Stored data:
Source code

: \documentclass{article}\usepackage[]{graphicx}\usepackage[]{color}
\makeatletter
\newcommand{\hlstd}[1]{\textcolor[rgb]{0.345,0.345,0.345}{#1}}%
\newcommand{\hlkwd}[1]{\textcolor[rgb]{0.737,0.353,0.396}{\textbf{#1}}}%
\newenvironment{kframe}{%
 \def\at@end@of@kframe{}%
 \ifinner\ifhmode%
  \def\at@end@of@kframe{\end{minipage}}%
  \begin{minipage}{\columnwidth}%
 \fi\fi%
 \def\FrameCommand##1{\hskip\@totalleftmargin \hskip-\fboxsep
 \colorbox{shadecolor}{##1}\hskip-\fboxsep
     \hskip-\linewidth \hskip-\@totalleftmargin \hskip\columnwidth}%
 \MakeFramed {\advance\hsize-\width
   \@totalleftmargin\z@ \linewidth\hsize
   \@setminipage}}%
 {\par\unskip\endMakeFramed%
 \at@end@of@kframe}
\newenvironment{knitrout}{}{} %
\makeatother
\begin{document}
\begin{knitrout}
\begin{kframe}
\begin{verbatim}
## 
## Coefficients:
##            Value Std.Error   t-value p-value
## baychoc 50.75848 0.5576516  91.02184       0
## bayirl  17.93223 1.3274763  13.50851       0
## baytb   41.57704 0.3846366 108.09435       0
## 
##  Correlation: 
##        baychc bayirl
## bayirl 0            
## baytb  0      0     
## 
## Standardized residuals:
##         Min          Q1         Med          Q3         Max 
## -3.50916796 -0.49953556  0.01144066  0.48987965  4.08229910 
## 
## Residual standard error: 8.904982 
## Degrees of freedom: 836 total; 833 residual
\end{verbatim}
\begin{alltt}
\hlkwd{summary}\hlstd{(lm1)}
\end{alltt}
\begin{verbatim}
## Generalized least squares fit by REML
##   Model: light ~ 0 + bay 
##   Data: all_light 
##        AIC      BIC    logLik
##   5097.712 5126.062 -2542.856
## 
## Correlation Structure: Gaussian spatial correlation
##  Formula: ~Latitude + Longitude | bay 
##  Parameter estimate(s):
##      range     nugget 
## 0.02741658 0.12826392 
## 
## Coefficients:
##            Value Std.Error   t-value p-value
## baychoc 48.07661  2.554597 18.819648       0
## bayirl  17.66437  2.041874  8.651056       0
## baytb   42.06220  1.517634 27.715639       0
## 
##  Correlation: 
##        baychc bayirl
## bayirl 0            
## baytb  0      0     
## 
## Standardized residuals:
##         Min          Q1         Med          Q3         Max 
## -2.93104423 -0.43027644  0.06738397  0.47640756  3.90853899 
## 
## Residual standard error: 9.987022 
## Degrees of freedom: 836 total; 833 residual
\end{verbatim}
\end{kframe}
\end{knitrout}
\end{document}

> _Exercise_
The lines to return are those in the records above that hold the word "hskip".

> _Exercise response_
 \def\FrameCommand##1{\hskip\@totalleftmargin \hskip-\fboxsep
 \colorbox{shadecolor}{##1}\hskip-\fboxsep
     \hskip-\linewidth \hskip-\@totalleftmargin \hskip\columnwidth}%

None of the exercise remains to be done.